Mazanti-Andersen, Amaliegade 10, DK-1256 Copenhagen K, Denmark

The agenda for the annual general meeting is as follows:

 

1.

Election of Chairman of the Meeting

 

2.

Report on the Company’s Activities during the Past Year

 

3.

Presentation of Audited Annual Report with Auditor’s Statement for Approval and Discharge of the Board of Directors and Management

 

4.

Resolution on Application of Profits or Covering of Losses as per the Adopted Annual Report

 

5.

Election of Board Members

 

6.

Election of State-authorized Public Auditor

 

7.

Other proposals from the Board of Directors and/or Shareholders

Complete Proposals

Re 1

The Board of Directors proposes that attorney-at-law Lars Lüthjohan is elected as chairman of the general meeting.

Re 2

Chairman of the Board, Albert Cha, and Chief Executive Officer, Jan Møller Mikkelsen or Chief Legal Officer, Michael Wolff Jensen will report on the Company’s activities for the year ended December 31, 2023.

Re 3

The Board of Directors recommends that the audited annual report (including Sustainability and P-ESG report) will be adopted and that a resolution will be passed to discharge the Board of Directors and Management from liability.

Re 4

The Board of Directors proposes that the consolidated loss for the year of EUR 481.4 million be carried forward to next year through recognition in accumulated deficit.

Re 5

Members of the current Class II of the Board of Directors are up for election. Pursuant to existing article 10 of the Articles of Association, board members shall be elected in accordance with the following rules:


“The board of directors shall with respect to the duration of the term which they severally hold office be classified into two classes as nearly equal in number as possible. Such classes shall originally consist of one class of directors (“Class I”) who shall be elected at the annual general meeting held in 2015 for a term expiring at the annual general meeting to be held 2017; and a second class of directors (“Class II”) who shall be elected at the annual general meeting held in 2015 for a term expiring at the annual general meeting to be held in 2016. The shareholders shall increase or decrease the number of directors, in order to ensure that the two classes shall be as nearly equal in number as possible; provided, however, that no decrease shall have the effect of shortening the term of any other director. At each annual general meeting beginning in 2016, the successors of the class of directors whose term expires at that meeting shall be elected to hold office for a term expiring at the annual general meeting held in the second year following the year of their election.”

Currently, the Board of Directors is composed of the following members:

Class I, with a term expiring at this annual general meeting in 2025: Jan Møller Mikkelsen, Lisa Morrison, William Carl Fairey Jr and Siham Imani.

Class II, with a term expiring at the annual general meeting to be held in 2024: Albert Cha and Lars Holtug.

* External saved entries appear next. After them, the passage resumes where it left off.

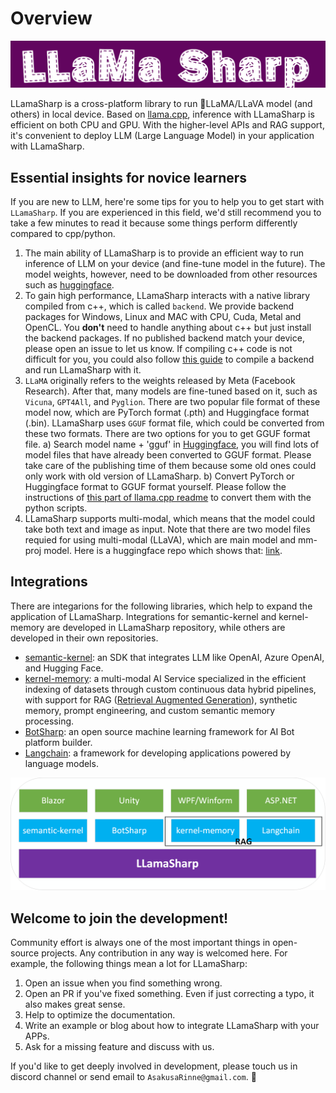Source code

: # Overview

![logo](./media/LLamaSharpLogo.png)

LLamaSharp is a cross-platform library to run 🦙LLaMA/LLaVA model (and others) in local device. Based on [llama.cpp](https://github.com/ggerganov/llama.cpp), inference with LLamaSharp is efficient on both CPU and GPU. With the higher-level APIs and RAG support, it's convenient to deploy LLM (Large Language Model) in your application with LLamaSharp.

## Essential insights for novice learners

If you are new to LLM, here're some tips for you to help you to get start with `LLamaSharp`. If you are experienced in this field, we'd still recommend you to take a few minutes to read it because some things perform differently compared to cpp/python.

1. The main ability of LLamaSharp is to provide an efficient way to run inference of LLM on your device (and fine-tune model in the future). The model weights, however, need to be downloaded from other resources such as [huggingface](https://huggingface.co).
2. To gain high performance, LLamaSharp interacts with a native library compiled from c++, which is called `backend`. We provide backend packages for Windows, Linux and MAC with CPU, Cuda, Metal and OpenCL. You **don't** need to handle anything about c++ but just install the backend packages. If no published backend match your device, please open an issue to let us know. If compiling c++ code is not difficult for you, you could also follow [this guide]() to compile a backend and run LLamaSharp with it.
3. `LLaMA` originally refers to the weights released by Meta (Facebook Research). After that, many models are fine-tuned based on it, such as `Vicuna`, `GPT4All`, and `Pyglion`. There are two popular file format of these model now, which are PyTorch format (.pth) and Huggingface format (.bin). LLamaSharp uses `GGUF` format file, which could be converted from these two formats. There are two options for you to get GGUF format file. a) Search model name + 'gguf' in [Huggingface](https://huggingface.co), you will find lots of model files that have already been converted to GGUF format. Please take care of the publishing time of them because some old ones could only work with old version of LLamaSharp. b) Convert PyTorch or Huggingface format to GGUF format yourself. Please follow the instructions of [this part of llama.cpp readme](https://github.com/ggerganov/llama.cpp?tab=readme-ov-file#prepare-and-quantize) to convert them with the python scripts.
4. LLamaSharp supports multi-modal, which means that the model could take both text and image as input. Note that there are two model files requied for using multi-modal (LLaVA), which are main model and mm-proj model. Here is a huggingface repo which shows that: [link](https://huggingface.co/ShadowBeast/llava-v1.6-mistral-7b-Q5_K_S-GGUF/tree/main).



## Integrations

There are integarions for the following libraries, which help to expand the application of LLamaSharp. Integrations for semantic-kernel and kernel-memory are developed in LLamaSharp repository, while others are developed in their own repositories.

- [semantic-kernel](https://github.com/microsoft/semantic-kernel): an SDK that integrates LLM like OpenAI, Azure OpenAI, and Hugging Face.
- [kernel-memory](https://github.com/microsoft/kernel-memory): a multi-modal AI Service specialized in the efficient indexing of datasets through custom continuous data hybrid pipelines, with support for RAG ([Retrieval Augmented Generation](https://en.wikipedia.org/wiki/Prompt_engineering#Retrieval-augmented_generation)), synthetic memory, prompt engineering, and custom semantic memory processing.
- [BotSharp](https://github.com/SciSharp/BotSharp): an open source machine learning framework for AI Bot platform builder.
- [Langchain](https://github.com/tryAGI/LangChain): a framework for developing applications powered by language models.

![LLamaShrp-Integrations](./media/LLamaSharp-Integrations.png)


## Welcome to join the development!

Community effort is always one of the most important things in open-source projects. Any contribution in any way is welcomed here. For example, the following things mean a lot for LLamaSharp:

1. Open an issue when you find something wrong.
2. Open an PR if you've fixed something. Even if just correcting a typo, it also makes great sense.
3. Help to optimize the documentation. 
4. Write an example or blog about how to integrate LLamaSharp with your APPs.
5. Ask for a missing feature and discuss with us.

If you'd like to get deeply involved in development, please touch us in discord channel or send email to `AsakusaRinne@gmail.com`. 🤗
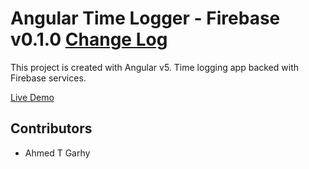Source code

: # Angular Time Logger - Firebase v0.1.0 [Change Log](CHANGELOG.md)

This project is created with Angular v5.
Time logging app backed with Firebase services.

[Live Demo](https://agarhy.github.io/TimeLogger/)

## Contributors
- Ahmed T Garhy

The Board of Directors proposes that the following persons are elected for Class II for a term expiring at the annual general meeting to be held in 2026; however, if the proposal from the Board of Directors under 7.a is adopted, the term will expire at the annual general meeting to be held in 2025:

Albert Cha (reelection for Class II)

Lars Holtug (reelection for Class II)

so that, if so decided by the shareholders, the Board of Directors will consist of the following:

Class I, with a term expiring at the annual general meeting to be held in 2025:

Jan Møller Mikkelsen

Lisa Jane Morrison

William Carl Fairey Jr

Siham Imani

Class II, with a term expiring at the annual general meeting to be held in 2026; however, if the proposal from the Board of Directors under 7.a is adopted, the term will expire at the annual general meeting to be held in 2025.

Albert Cha

Lars Holtug

Albert Cha and Lars Holtug have accepted to stand for reelection in accordance with the above. Information about the current board members is available on the Company’s website www.ascendispharma.com.

Re 6

The Board of Directors proposes that Deloitte Statsautoriseret Revisionspartnerselskab be re-appointed as the Company’s auditor.

Re 7

7.a Proposal from the Board of Directors

The Board of Directors proposes that the existing structure with two classes of members of the Board of Directors is discontinued and is replaced with a simpler structure under which all members of the board of directors are elected for one year and are up for election at each annual general meeting in accordance with the Recommendations on Corporate Governance issued by the Danish Committee on Corporate Governance.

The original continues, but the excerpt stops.